Business Services Industry

Market Rates Insight Research Shows Banks Stabilizing Interest Rates to Draw Deposits from the Consumer Market

Business Wire, Feb 29, 2008

This Time Around, Banks Increasingly Take Their Guidance from the Market Rather than the Fed

SAN ANSELMO, Calif. -- According to the latest findings from Market Rates Insight (MRI, www.marketratesinsight.com), a leading research firm that tracks rates for deposits, loans, and fees to help financial institutions price with precision, banks are not dropping interest rates in lock-step with the reduced interest rates set by the Federal Reserve Bank. After seriously adjusting rates downward on deposit products in January, banks are slowing interest rate reductions in February in what MRI experts see as an attempt to solicit new deposits from consumers and stay competitive.

The latest MRI reports reveal that the average deposit rates for money market accounts, CDs, Jumbo CDs, and other savings products dropped dramatically in January but slowed in February. The latest reports show that for one-year CDs, for example, dropped from 3.32 percent at the close of 2008 to 2.67 percent at the end of January, a relative change of -19 percent, but only dropped to 2.36 percent in February, a relative change of -12 percent.

Similarly, for one-year Jumbo CDs dropped from 3.51 percent at the close of 2007, to 2.82 at the end of January (a relative change of -20 percent), but only dropped to 2.52 percent in February (a relative change of -10 percent).

For Savings Accounts, rates dropped from 2.64 percent at the close of 2007 to 2.23 percent at the end of January (a relative change of -16 percent), but only dropped to 2.09 percent at the end of February (a relative change of -6 percent).

"Things are calming down, and banks are paying less attention to the Fed and turning to the market to bolster their deposits," said Rick Barham, founder and CEO of Market Rates Insight. "Today's banks are competing with investment brokers and other institutions for consumer savings, and rather than following the Fed, banks are opting to keep their interest rates higher on both deposits and loans in order to appeal to the retail market and maintain spread. It's also interesting to note that CDs seem to be the products that are rebounding - so it appears that banks are increasingly more comfortable marketing term accounts (e.g. CDs) vs. non-term (e.g. high-yield savings)."

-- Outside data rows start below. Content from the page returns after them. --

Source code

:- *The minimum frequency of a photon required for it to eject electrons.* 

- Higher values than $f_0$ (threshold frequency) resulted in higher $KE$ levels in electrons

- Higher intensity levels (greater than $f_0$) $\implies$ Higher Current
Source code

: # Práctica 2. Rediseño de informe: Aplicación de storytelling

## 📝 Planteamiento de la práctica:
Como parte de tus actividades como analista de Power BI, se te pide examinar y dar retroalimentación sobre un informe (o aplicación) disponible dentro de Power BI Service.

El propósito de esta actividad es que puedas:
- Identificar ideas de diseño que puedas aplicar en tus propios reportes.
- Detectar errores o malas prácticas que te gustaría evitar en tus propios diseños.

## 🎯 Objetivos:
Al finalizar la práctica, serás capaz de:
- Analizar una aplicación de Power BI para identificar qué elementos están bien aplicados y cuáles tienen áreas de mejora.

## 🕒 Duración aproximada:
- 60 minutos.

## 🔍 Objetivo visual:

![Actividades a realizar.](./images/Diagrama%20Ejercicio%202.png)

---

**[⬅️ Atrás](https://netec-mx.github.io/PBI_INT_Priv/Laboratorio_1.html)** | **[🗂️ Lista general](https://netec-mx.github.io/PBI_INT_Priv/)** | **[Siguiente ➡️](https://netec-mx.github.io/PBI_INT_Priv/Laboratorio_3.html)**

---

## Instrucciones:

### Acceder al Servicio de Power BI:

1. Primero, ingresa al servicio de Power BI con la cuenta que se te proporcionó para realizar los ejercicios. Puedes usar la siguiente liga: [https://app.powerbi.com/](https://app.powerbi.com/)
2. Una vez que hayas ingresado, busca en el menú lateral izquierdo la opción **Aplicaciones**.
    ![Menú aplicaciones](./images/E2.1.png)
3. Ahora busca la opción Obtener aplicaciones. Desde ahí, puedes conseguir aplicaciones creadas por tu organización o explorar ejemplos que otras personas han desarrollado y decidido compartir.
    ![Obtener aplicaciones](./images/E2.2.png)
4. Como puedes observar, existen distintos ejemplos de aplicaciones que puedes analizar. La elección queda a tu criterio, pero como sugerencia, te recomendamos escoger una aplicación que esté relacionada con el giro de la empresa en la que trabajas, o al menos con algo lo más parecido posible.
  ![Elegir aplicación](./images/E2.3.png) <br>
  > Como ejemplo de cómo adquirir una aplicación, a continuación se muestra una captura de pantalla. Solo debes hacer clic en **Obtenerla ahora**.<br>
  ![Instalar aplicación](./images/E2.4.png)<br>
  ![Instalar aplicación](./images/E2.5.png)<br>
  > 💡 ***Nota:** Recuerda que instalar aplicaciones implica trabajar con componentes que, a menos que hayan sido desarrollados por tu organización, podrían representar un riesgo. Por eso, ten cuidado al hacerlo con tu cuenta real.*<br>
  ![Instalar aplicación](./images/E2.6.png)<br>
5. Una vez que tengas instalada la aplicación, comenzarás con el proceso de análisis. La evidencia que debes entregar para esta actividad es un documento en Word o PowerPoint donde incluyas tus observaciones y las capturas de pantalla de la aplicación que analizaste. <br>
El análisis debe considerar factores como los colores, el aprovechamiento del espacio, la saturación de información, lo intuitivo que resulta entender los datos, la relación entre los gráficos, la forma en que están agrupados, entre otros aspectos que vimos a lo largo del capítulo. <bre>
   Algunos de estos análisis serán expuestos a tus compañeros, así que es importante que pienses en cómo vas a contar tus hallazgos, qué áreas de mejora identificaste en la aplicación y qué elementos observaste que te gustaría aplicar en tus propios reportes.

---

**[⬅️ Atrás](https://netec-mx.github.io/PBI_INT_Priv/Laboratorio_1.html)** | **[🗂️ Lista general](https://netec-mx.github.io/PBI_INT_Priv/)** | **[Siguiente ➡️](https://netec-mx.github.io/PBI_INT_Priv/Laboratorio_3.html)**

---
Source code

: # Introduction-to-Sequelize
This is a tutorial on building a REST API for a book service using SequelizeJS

About Market Rates Insight

For more than two decades, Market Rates Insight (MRI) has been helping subscribers price with confidence by providing banks, thrifts, credit unions, and other financial institutions with accurate market intelligence on deposits, loans, and fees. MRI uses deposit surveys, mortgage and consumer loan surveys, fee and feature studies, new product alerts, and market share and money fund reports to give subscribers the intelligence they need to profitably react to emerging trends. MRI's products include customized, web-enabled market research tools that report on rates, as well as online searchable databases, gauges, alerts, and dashboards that aggregate key client data to provide real-time views on how they stack up against market competitors.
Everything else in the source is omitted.